Circulating growth hormone, insulin-like growth factor I, cortisol and free thyroxine in children with schistosomiasis with and without hepatic fibrosis.

Serum insulin, growth hormone (GH), cortisol, free thyroxine (T4) and plasma insulin-like growth factor I(IGF-I) concentrations were measured in 20 children suffering from schistosomiasis as well as 10 healthy age-matched controls. Circulating GH and insulin levels were determined after an intravenous infusion of arginine HCl (10 per cent solution, 0.5 g/kg). Children with schistosomal hepatic fibrosis (n = 10) had heights more than 2 SD below the mean for their age and sex. Their circulating IGF-I, free T4, and cortisol levels were significantly reduced. They had markedly elevated serum insulin concentrations with normal response to arginine infusion.
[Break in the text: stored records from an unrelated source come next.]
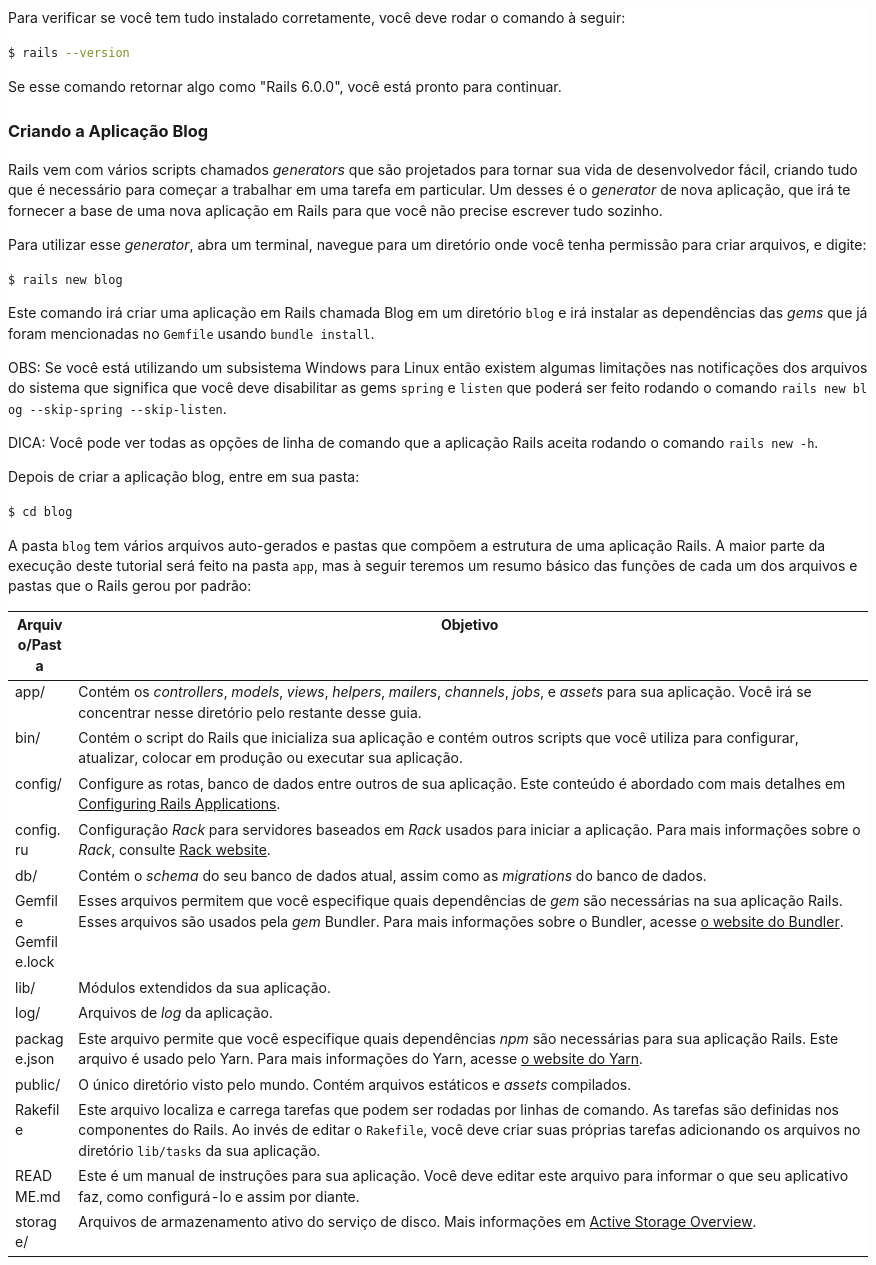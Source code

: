 Para verificar se você tem tudo instalado corretamente, você deve rodar o comando à seguir:

```bash
$ rails --version
```

Se esse comando retornar algo como "Rails 6.0.0", você está pronto para continuar.

### Criando a Aplicação Blog

Rails vem com vários scripts chamados *generators* que são projetados para tornar
sua vida de desenvolvedor fácil, criando tudo que é necessário para começar a
trabalhar em uma tarefa em particular. Um desses é o *generator* de nova aplicação,
que irá te fornecer a base de uma nova aplicação em Rails para que você não precise
escrever tudo sozinho.

Para utilizar esse *generator*, abra um terminal, navegue para um diretório onde
você tenha permissão para criar arquivos, e digite:

```bash
$ rails new blog
```

Este comando irá criar uma aplicação em Rails chamada Blog em um diretório `blog`
e irá instalar as dependências das *gems* que já foram mencionadas no `Gemfile`
usando `bundle install`.

OBS: Se você está utilizando um subsistema Windows para Linux então existem
algumas limitações nas notificações dos arquivos do sistema que significa que você
deve disabilitar as gems `spring` e `listen` que poderá ser feito rodando o comando
`rails new blog --skip-spring --skip-listen`.

DICA: Você pode ver todas as opções de linha de comando que a aplicação Rails
aceita rodando o comando `rails new -h`.

Depois de criar a aplicação blog, entre em sua pasta:

```bash
$ cd blog
```

A pasta `blog` tem vários arquivos auto-gerados e pastas que compõem a estrutura
de uma aplicação Rails. A maior parte da execução deste tutorial será feito na
pasta `app`, mas à seguir teremos um resumo básico das funções de cada um dos arquivos e pastas
que o Rails gerou por padrão:

| Arquivo/Pasta | Objetivo |
| ----------- | ------- |
|app/|Contém os *controllers*, *models*, *views*, *helpers*, *mailers*, *channels*, *jobs*, e *assets* para sua aplicação. Você irá se concentrar nesse diretório pelo restante desse guia.|
|bin/|Contém o script do Rails que inicializa sua aplicação e contém outros scripts que você utiliza para configurar, atualizar, colocar em produção ou executar sua aplicação.|
|config/|Configure as rotas, banco de dados entre outros de sua aplicação. Este conteúdo é abordado com mais detalhes em [Configuring Rails Applications](configuring.html).|
|config.ru|Configuração *Rack* para servidores baseados em *Rack* usados para iniciar a aplicação. Para mais informações sobre o *Rack*, consulte [Rack website](https://rack.github.io/).|
|db/|Contém o *schema* do seu banco de dados atual, assim como as *migrations* do banco de dados.|
|Gemfile<br>Gemfile.lock|Esses arquivos permitem que você especifique quais dependências de *gem* são necessárias na sua aplicação Rails. Esses arquivos são usados pela *gem* Bundler. Para mais informações sobre o Bundler, acesse [o website do Bundler](https://bundler.io).|
|lib/|Módulos extendidos da sua aplicação.|
|log/|Arquivos de *log* da aplicação.|
|package.json|Este arquivo permite que você especifique quais dependências *npm* são necessárias para sua aplicação Rails. Este arquivo é usado pelo Yarn. Para mais informações do Yarn, acesse [o website do Yarn](https://yarnpkg.com/lang/en/).|
|public/|O único diretório visto pelo mundo. Contém arquivos estáticos e *assets* compilados.|
|Rakefile|Este arquivo localiza e carrega tarefas que podem ser rodadas por linhas de comando. As tarefas são definidas nos componentes do Rails. Ao invés de editar o `Rakefile`, você deve criar suas próprias tarefas adicionando os arquivos no diretório `lib/tasks` da sua aplicação.|
|README.md|Este é um manual de instruções para sua aplicação. Você deve editar este arquivo para informar o que seu aplicativo faz, como configurá-lo e assim por diante.|
|storage/|Arquivos de armazenamento ativo do serviço de disco. Mais informações em [Active Storage Overview](active_storage_overview.html).|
Their basal GH levels were normal with significantly reduced GH response to arginine provocation. Compared to controls, they had significantly lower serum albumin concentrations, prolonged prothrombin time and elevated alanine transferase (ALT) levels. Free T4 and IGF-I concentrations, and GH increments after provocation correlated significantly with the percentile heights of these patients (r = 0.90, 0.70, and 0.83, P less than or equal to 0.001, less than or equal to 0.05 and less than or equal to 0.01 respectively). Their IGF-I levels correlated closely with the prothrombin time and ALT concentrations (r = 0.87 and 0.77, P less than or equal to 0.002 and less than or equal to 0.01, respectively). It is suggested that the depressed circulating IGF-I and free T4 levels in addition to deficient GH reserve may be responsible for stunted stature in patients with schistosomal hepatic fibrosis.